Dataset records
====

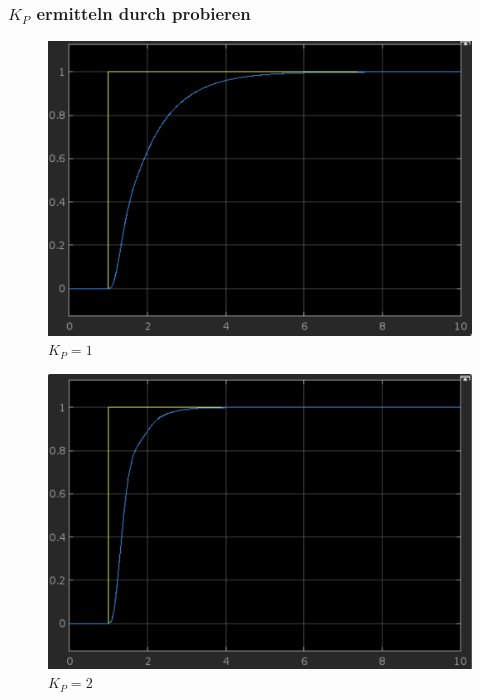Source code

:\documentclass{article}
\begin{document}
			\subsubsection{$K_P$ ermitteln durch probieren}
				\begin{figure}[h]
					\includegraphics[scale=0.225, center]{2_c_KP_1.png}
					\caption{$K_P = 1$}
					\label{fig16: Graph_c_KP_1}
				\end{figure}				
\newpage
				\begin{figure}[h]
					\includegraphics[scale=0.225, center]{2_c_KP_2.png}
					\caption{$K_P = 2$}
					\label{fig17: Graph_c_KP_2}
				\end{figure}				
\end{document}
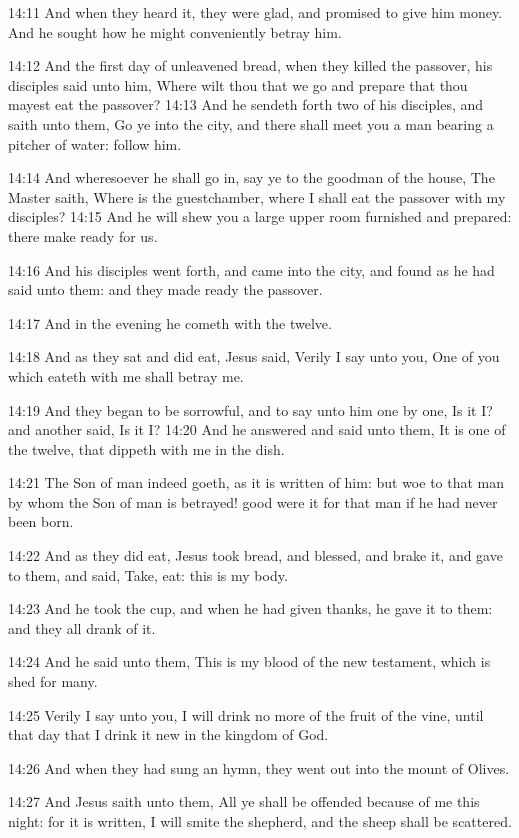 14:11 And when they heard it, they were glad, and promised to give him money. And he sought how he might conveniently betray him.

14:12 And the first day of unleavened bread, when they killed the passover, his disciples said unto him, Where wilt thou that we go and prepare that thou mayest eat the passover?  14:13 And he sendeth forth two of his disciples, and saith unto them, Go ye into the city, and there shall meet you a man bearing a pitcher of water: follow him.

14:14 And wheresoever he shall go in, say ye to the goodman of the house, The Master saith, Where is the guestchamber, where I shall eat the passover with my disciples?  14:15 And he will shew you a large upper room furnished and prepared: there make ready for us.

14:16 And his disciples went forth, and came into the city, and found as he had said unto them: and they made ready the passover.

14:17 And in the evening he cometh with the twelve.

14:18 And as they sat and did eat, Jesus said, Verily I say unto you, One of you which eateth with me shall betray me.

14:19 And they began to be sorrowful, and to say unto him one by one, Is it I? and another said, Is it I?  14:20 And he answered and said unto them, It is one of the twelve, that dippeth with me in the dish.

14:21 The Son of man indeed goeth, as it is written of him: but woe to that man by whom the Son of man is betrayed! good were it for that man if he had never been born.

14:22 And as they did eat, Jesus took bread, and blessed, and brake it, and gave to them, and said, Take, eat: this is my body.

14:23 And he took the cup, and when he had given thanks, he gave it to them: and they all drank of it.

14:24 And he said unto them, This is my blood of the new testament, which is shed for many.

14:25 Verily I say unto you, I will drink no more of the fruit of the vine, until that day that I drink it new in the kingdom of God.

14:26 And when they had sung an hymn, they went out into the mount of Olives.

14:27 And Jesus saith unto them, All ye shall be offended because of me this night: for it is written, I will smite the shepherd, and the sheep shall be scattered.

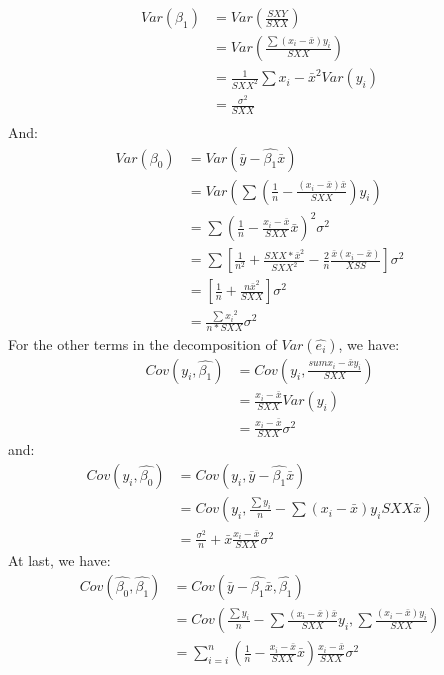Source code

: \documentclass[12pt]{article}
\begin{document}
{\begin{align*}
 Var(\beta_1)&=Var(\frac{SXY}{SXX})\\
             &=Var(\frac{\sum{(x_i-\bar{x})}y_i}{SXX})\\
             &=\frac{1}{SXX^2}\sum{x_i-\bar{x}}^2Var(y_i)\\
             &=\frac{\sigma^2}{SXX}\\
\end{align*}
And:\\
\begin{align*}
 Var(\beta_0)&=Var(\bar{y}-\hat{\beta_1}\bar{x})\\
             &=Var(\sum{(\frac{1}{n}-\frac{(x_i-\bar{x})\bar{x}}{SXX})y_i})\\
             &=\sum{(\frac{1}{n}-\frac{x_i-\bar{x}}{SXX}\bar{x})^2}\sigma^2\\
             &=\sum{[\frac{1}{n^2}+\frac{SXX*\bar{x}^2}{SXX^2}-\frac{2}{n}\frac{\bar{x}(x_i-\bar{x})}{XSS}]}\sigma^2\\
             &=[\frac{1}{n}+\frac{n\bar{x}^2}{SXX}]\sigma^2\\
             &=\frac{\sum{x_i}^2}{n*SXX}\sigma^2
\end{align*}
For the other terms in the decomposition of $Var(\hat{e_i})$, we
have:\\
\begin{align*}
 Cov(y_i,\hat{\beta_1})&=Cov(y_i,\frac{sum{x_i-\bar{x}}y_i}{SXX})\\
                       &=\frac{x_i-\bar{x}}{SXX}Var(y_i)\\
                       &=\frac{x_i-\bar{x}}{SXX}\sigma^2
\end{align*}
and:\\
\begin{align*}
 Cov(y_i,\hat{\beta_0})&=Cov(y_i,\bar{y}-\hat{\beta_1}\bar{x})\\
                       &=Cov(y_i,\frac{\sum{y_i}}{n}-\sum{(x_i-\bar{x})y_i}{SXX}\bar{x})\\
                       &=\frac{\sigma^2}{n}+\bar{x}\frac{x_i-\bar{x}}{SXX}\sigma^2
\end{align*}
At last, we have:\\
\begin{align*}
 Cov(\hat{\beta_0},\hat{\beta_1})&=Cov(\bar{y}-\hat{\beta_1}\bar{x},\hat{\beta_1})\\
                                 &=Cov(\frac{\sum{y_i}}{n}-\sum{\frac{(x_i-\bar{x})\bar{x}}{SXX}}y_i,\sum{\frac{(x_i-\bar{x})y_i}{SXX}})\\
                                 &=\displaystyle\sum_{i=i}^{n}(\frac{1}{n}-\frac{x_i-\bar{x}}{SXX}\bar{x})\frac{x_i-\bar{x}}{SXX}\sigma^2\\

\end{align*}}
\end{document}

====

[WHAT NEEDS TO BE DONE]
Copy every line above in which the string "Verily" shows up.

[RESULT OF THIS EXERCISE]
14:18 And as they sat and did eat, Jesus said, Verily I say unto you, One of you which eateth with me shall betray me.
14:25 Verily I say unto you, I will drink no more of the fruit of the vine, until that day that I drink it new in the kingdom of God.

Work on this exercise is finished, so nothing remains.